Updated: Oct 26, 2020
The entire world changed in front of our eyes, and we’re just reaching the halfway mark of 2020. While we were still dealing with the growing COVID-19 pandemic, the murder of George Floyd sparked a revolution to end police brutality, specifically the killing of unarmed black men & women.
The dark side of America and it’s violent, prejudice undertones shined brightly on public display. Large media outlets and companies have to pick a side between the people fighting against justice & the Police Department and the government, which seemingly supports the murders of their innocent citizens.
Every industry has been affected by the turmoil that we have gone through in the past six months. One of the more significant industries is also due to be under reconstruction: the music business.
Whether you’re Taylor Swift & Drake or a kid in Wisconsin making music in your bedroom, every artist out there is having to study the landscape and change their gameplan. With most of America still fearing the coronavirus, it looks as if concerts and festivals are slow to start back up. Most artists are making little money off streaming music alone, so canceling all live performances is hitting the pockets of many creatives worldwide.
For the first time in years, celebrities and artists of every stature have to promote and engage with their fans via social media. While this was very entertaining, many well-known figures had to put their personalities and views in front of everyone, and many witnessed their offensive and out-of-touch thinking. Even the most influential people aren’t protected by that power anymore. Celebrity culture is starting to go extinct. They can no longer hide behind their money and fame.
So if you’re a music artist, what do you do from here?
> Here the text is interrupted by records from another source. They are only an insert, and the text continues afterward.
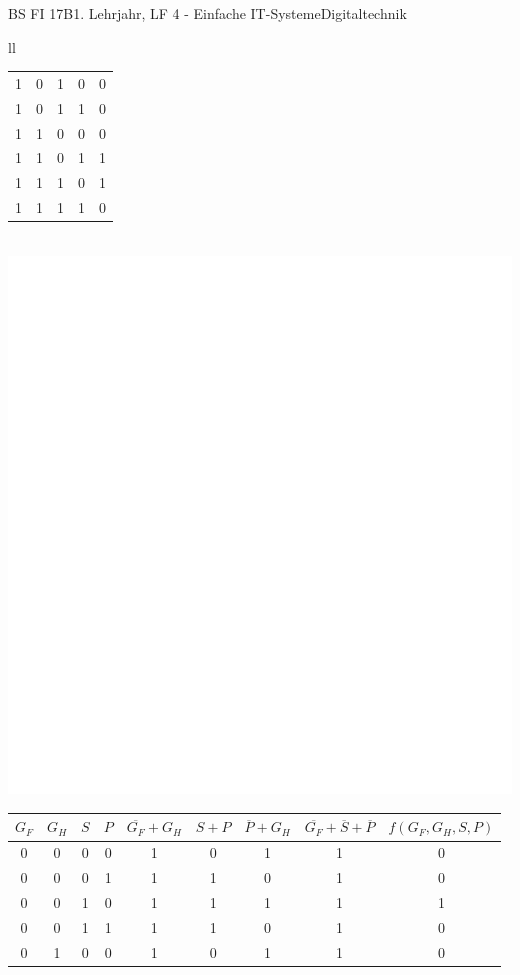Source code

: \documentclass[oneside,openany,headings=optiontotoc,11pt,numbers=noenddot]{scrreprt}
\begin{document}
\begin{worksheet}{BS FI 17B}{1. Lehrjahr, LF 4 - Einfache IT-Systeme}{Digitaltechnik}
\begin{framed}
\begin{tabular}{ll}
\begin{tabularx}{0.45\textwidth}{c|c|c|c|c}
					1 & 0 & 1 & 0 & 0\\
					1 & 0 & 1 & 1 & 0\\
					1 & 1 & 0 & 0 & 0\\
					1 & 1 & 0 & 1 & 1\\
					1 & 1 & 1 & 0 & 1\\
					1 & 1 & 1 & 1 & 0
				\end{tabularx}
			\end{tabular}\\
			\includegraphics[scale=0.15]{../empty.jpg}\\
			\par\noindent
			\begin{tabularx}{0.95\textwidth}{c|c|c|c|c|c|c|c|c}
				\(G_F\) & \(G_H\) & \(S\) & \(P\) & \(\overline{G_F} + G_H\) & \(S + P\) & \(\overline{P} + G_H\) & \(\overline{G_F} + \overline{S} + \overline{P}\) & \(f(G_F,G_H,S,P)\)\\
				\hline
				0 & 0 & 0 & 0 & 1 & 0 & 1 & 1 & 0\\
				0 & 0 & 0 & 1 & 1 & 1 & 0 & 1 & 0\\
				0 & 0 & 1 & 0 & 1 & 1 & 1 & 1 & 1\\
				0 & 0 & 1 & 1 & 1 & 1 & 0 & 1 & 0\\
				0 & 1 & 0 & 0 & 1 & 0 & 1 & 1 & 0\\

\end{tabularx}
\end{framed}
\end{worksheet}
\end{document}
Are you using your platform responsibly and using your voice to shine a light against injustice for black people in America? Or are you just going to fall back and wait until everything is normal, keep your stance to yourself, and go back to business as usual?
Some musicians have been conscious of the message they put into their music. One of the biggest songs is Atlanta rapper Lil Baby’s “The Bigger Picture.” Even large corporations are starting to follow suit with taking a stance.
On June 28, 2020, BET aired its first-ever virtual award show. Although questioned, the virtual “live performances” were a success. DaBaby, Roddy Ricch, and Alicia Keys made sure to preach their message during their performances.